CHAPTER 1: THE RELATIONSHIP APPROACH
Stewart’s background is in entertaining and event planning, a sometimes
hectic career that can have as many as 10 events scheduled on a single day. “Almost
from Day One I felt like I wanted to get out of it,” she admits. When she
began her window treatments business, she took a decidedly different approach.
“I feel like my business is average, meaning I do window treatments. On
the surface it doesn’t sound like anything completely different. Yet I
feel like I’m doing it differently than a lot of people,” Stewart
says. “As much as everyone says it, I don’t feel that a lot of people,
at least in this area, really listen to the clients’ needs and do completely
custom work for the client. I do nothing but custom, and no job can be exactly
like any other job. I have to become friends with every one of my clients and
really learn about their lifestyles and what they like and what they hate and
design something that they are just going to say, ‘Wow, this is exactly
what I wanted, but I didn’t even know that I wanted this.’”

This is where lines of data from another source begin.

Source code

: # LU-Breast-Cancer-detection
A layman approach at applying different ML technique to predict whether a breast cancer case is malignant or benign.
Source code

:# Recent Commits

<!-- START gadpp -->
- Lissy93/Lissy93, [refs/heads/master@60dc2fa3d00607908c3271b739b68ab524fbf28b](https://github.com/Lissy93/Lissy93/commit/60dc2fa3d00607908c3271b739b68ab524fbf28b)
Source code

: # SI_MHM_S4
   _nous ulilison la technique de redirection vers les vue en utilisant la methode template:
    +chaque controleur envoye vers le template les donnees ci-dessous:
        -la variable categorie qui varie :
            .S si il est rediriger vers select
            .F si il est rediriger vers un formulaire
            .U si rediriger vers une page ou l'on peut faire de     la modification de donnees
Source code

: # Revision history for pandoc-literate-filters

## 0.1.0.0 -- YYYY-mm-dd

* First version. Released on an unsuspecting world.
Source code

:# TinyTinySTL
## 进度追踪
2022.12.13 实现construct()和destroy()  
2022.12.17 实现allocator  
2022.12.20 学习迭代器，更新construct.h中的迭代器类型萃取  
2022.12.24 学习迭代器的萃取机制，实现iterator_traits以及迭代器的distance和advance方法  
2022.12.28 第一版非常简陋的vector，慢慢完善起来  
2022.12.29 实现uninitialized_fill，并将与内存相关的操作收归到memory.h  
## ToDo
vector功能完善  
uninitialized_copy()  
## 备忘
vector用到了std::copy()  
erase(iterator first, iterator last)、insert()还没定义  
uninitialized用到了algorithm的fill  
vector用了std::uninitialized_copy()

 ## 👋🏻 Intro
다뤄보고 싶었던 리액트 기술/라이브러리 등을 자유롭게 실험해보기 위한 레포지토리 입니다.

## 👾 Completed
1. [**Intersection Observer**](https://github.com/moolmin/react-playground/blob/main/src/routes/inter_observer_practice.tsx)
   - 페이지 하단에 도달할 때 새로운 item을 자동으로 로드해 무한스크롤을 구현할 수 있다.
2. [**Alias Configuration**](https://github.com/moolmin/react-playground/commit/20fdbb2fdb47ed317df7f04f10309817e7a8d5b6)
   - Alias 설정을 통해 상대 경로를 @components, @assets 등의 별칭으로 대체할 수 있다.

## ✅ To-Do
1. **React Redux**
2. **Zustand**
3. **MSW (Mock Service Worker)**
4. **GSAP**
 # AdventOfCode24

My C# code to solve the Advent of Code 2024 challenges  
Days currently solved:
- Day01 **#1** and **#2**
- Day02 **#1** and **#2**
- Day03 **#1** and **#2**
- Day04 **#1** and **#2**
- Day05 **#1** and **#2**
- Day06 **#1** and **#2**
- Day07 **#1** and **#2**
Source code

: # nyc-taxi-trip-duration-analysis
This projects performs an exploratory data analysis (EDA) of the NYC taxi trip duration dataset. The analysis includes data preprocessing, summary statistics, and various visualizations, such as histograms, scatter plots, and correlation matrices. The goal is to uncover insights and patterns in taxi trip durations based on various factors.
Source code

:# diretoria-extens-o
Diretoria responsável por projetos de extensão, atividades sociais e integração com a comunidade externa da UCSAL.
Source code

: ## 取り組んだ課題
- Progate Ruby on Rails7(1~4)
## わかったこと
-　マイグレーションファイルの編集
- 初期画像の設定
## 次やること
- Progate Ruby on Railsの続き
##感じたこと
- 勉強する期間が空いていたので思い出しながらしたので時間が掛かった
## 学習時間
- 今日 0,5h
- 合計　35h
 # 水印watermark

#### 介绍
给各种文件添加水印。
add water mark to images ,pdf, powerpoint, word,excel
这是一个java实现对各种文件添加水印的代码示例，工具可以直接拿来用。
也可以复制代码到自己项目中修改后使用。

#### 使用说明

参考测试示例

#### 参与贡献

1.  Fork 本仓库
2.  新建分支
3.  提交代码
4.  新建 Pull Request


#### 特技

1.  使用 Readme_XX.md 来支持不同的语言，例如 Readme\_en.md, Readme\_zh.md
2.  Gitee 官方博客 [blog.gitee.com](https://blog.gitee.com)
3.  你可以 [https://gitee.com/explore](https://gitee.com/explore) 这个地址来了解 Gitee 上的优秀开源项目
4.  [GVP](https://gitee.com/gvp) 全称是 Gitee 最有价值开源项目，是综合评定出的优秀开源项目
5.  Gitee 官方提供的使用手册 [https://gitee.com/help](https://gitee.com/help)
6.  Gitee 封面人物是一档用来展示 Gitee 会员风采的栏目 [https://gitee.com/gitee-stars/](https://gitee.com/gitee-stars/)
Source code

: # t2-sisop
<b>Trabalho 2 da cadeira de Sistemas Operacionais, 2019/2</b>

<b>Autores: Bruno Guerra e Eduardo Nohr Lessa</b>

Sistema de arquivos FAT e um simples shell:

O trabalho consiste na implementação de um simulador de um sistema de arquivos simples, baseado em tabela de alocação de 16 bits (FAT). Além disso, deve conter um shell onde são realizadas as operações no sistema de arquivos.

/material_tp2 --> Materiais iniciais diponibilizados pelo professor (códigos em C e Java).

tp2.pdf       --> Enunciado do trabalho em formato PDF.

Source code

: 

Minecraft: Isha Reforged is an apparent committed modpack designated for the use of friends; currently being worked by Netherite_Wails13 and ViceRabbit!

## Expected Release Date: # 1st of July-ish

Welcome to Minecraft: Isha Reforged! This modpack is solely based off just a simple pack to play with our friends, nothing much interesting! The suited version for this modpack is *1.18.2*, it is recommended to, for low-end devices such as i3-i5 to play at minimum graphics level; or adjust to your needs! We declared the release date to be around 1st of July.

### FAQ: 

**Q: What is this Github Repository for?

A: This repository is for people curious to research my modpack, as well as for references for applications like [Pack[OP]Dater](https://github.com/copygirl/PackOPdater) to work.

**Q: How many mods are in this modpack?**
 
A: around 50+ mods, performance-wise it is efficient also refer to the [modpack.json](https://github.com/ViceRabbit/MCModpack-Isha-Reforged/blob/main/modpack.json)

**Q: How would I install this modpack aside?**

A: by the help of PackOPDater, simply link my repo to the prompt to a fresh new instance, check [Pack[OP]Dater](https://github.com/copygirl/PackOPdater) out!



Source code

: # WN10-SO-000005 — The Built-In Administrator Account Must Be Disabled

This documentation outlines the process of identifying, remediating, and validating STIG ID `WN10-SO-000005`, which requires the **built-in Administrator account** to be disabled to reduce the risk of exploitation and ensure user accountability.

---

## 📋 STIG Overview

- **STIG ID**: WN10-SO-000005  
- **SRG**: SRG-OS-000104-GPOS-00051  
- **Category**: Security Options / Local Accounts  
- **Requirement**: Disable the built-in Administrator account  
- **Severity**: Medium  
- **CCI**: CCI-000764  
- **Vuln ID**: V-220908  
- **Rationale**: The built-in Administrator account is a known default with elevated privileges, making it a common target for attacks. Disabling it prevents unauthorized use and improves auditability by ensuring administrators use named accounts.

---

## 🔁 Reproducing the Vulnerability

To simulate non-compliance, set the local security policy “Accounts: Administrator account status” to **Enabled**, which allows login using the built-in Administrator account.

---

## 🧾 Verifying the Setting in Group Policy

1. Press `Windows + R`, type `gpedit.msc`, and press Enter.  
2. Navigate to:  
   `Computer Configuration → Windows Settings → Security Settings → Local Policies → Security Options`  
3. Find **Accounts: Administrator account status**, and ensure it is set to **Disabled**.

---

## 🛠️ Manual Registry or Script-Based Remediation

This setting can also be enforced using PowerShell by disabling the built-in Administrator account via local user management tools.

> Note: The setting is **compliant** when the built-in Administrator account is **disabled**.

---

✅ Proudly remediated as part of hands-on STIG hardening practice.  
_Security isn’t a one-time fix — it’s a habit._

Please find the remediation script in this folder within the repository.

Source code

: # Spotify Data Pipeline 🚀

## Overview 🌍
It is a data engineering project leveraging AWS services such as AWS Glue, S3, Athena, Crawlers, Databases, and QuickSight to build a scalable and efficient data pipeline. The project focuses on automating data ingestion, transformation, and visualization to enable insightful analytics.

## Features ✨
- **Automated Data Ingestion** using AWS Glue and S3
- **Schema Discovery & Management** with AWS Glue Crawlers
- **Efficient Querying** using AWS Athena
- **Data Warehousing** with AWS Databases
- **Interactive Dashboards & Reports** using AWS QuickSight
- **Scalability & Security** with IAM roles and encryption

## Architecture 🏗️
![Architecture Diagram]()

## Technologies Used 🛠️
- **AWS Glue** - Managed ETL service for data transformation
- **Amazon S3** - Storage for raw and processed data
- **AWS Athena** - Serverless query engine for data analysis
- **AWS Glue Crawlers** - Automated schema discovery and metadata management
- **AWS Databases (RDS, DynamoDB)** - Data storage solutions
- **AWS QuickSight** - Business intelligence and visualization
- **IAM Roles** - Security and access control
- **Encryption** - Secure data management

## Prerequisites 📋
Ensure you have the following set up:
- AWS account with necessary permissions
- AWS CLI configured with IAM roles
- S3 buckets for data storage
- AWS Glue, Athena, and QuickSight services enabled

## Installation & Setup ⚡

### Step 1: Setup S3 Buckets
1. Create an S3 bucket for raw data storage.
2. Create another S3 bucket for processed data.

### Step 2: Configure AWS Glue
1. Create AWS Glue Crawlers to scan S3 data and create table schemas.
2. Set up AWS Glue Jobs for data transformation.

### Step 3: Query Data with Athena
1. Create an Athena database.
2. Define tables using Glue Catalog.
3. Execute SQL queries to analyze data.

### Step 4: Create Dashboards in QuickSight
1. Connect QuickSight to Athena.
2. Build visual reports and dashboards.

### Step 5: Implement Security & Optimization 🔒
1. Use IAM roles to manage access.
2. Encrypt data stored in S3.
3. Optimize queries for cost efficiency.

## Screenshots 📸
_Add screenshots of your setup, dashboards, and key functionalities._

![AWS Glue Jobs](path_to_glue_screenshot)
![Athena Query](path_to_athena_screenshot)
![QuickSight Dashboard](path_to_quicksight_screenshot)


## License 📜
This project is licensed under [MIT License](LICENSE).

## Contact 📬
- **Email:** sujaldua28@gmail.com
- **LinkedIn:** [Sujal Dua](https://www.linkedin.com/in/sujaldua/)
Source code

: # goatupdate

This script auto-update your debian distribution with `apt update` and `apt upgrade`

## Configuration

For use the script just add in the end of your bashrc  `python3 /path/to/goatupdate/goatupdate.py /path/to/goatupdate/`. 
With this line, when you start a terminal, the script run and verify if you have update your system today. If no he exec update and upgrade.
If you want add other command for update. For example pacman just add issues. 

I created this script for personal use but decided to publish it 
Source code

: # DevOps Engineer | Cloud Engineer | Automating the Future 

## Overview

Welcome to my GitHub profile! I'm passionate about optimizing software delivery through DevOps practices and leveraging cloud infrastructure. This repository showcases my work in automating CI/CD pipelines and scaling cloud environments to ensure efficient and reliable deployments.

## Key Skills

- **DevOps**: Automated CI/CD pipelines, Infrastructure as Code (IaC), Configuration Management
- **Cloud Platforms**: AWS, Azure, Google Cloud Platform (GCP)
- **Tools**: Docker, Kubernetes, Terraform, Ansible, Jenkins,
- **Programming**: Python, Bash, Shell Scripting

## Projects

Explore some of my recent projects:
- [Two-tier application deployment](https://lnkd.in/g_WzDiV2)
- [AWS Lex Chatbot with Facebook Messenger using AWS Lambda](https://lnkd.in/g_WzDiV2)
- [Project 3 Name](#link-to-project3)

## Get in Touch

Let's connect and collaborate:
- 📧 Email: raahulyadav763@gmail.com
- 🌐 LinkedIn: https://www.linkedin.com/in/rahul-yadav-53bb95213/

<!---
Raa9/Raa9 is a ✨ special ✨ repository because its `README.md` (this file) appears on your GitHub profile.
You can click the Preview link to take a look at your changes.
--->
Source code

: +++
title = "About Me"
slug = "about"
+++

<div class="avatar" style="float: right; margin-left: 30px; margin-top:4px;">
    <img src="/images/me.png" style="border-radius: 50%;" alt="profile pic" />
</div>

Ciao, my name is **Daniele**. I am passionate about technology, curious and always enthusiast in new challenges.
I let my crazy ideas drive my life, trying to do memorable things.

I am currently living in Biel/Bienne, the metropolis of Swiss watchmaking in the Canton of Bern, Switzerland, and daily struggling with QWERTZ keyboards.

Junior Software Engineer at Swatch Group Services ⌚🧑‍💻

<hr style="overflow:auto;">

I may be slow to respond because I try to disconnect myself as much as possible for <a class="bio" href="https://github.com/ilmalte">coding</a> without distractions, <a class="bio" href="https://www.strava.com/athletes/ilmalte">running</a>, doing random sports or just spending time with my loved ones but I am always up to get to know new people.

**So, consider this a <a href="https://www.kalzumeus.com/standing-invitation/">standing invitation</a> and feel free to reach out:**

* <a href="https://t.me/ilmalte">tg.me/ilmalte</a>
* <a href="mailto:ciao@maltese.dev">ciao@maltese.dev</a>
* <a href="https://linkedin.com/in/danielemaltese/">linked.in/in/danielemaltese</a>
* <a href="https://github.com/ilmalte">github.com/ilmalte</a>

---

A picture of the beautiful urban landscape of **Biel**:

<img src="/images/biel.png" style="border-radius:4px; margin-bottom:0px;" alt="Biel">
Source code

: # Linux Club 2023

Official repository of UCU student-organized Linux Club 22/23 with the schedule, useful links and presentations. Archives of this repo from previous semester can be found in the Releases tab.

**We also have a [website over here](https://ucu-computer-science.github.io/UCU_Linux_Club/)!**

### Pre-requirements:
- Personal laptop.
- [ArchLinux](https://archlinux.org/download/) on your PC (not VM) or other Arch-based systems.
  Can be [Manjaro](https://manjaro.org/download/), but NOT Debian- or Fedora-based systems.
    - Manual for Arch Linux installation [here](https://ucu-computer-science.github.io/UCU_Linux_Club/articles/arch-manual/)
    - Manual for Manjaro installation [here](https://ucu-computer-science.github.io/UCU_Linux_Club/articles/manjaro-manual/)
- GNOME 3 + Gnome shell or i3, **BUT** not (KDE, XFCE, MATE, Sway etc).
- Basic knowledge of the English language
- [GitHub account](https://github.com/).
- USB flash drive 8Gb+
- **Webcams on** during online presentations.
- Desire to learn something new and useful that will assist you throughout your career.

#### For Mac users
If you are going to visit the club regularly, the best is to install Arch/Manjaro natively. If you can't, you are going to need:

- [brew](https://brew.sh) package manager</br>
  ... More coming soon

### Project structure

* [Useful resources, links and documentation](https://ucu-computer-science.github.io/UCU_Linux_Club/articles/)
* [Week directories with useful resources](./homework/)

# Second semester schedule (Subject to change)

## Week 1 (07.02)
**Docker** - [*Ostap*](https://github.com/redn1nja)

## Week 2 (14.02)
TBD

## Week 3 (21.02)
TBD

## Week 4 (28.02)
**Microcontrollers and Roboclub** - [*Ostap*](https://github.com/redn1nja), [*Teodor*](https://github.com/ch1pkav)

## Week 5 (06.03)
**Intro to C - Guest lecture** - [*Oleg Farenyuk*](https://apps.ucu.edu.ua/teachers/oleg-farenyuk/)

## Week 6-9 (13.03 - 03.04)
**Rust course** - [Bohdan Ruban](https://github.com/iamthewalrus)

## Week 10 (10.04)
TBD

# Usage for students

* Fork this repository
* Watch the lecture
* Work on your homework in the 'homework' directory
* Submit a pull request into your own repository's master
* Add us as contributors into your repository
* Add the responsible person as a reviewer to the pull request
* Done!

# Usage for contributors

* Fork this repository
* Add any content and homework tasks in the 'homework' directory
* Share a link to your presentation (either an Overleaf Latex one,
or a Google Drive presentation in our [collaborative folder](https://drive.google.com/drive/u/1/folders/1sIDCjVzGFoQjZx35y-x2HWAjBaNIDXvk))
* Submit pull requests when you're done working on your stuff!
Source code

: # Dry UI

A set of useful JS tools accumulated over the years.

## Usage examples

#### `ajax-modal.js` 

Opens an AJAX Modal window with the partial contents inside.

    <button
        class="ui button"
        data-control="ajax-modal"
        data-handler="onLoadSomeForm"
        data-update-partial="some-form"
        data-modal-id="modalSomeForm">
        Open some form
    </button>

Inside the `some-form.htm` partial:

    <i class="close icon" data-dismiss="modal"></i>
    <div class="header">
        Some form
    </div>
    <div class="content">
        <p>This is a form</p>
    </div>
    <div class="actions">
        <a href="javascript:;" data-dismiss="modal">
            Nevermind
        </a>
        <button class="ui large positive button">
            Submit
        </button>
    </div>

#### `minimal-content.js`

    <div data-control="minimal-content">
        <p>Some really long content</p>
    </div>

Hers is not a business approach aimed at making a quick buck and beating the
competition. Rather, its goal is to fully develop each decorating plan and to
establish long-term clients. “Maybe I would like to have a lifestyle like
that, where it’s more time-consuming and maybe I’m taking in a little
less business, but I enjoy each job and end up doing more for each client. For
the last few years I’ve become very friendly with a lot of my clients who,
of course, still call me.”
For Stewart, getting to know clients means walking around their homes to get
a sense of the prospects’ tastes and to ask a lot of functional questions:
What is the function of this room, of this window? What is the mood the clients
want to create, or how do they want to feel when there? “I’m very
big on mood,” she says.
“If people are using a designer and the designer asks them ‘What
do you want?’ they say, ‘That’s why I’m using you. I
don’t know what I want.’ So there has to be a lot of questions that
they can answer so you can figure out what they want. People do know what kind
of feelings they want, so if I can figure out the feelings that they want, then
I can figure out the design that they want.”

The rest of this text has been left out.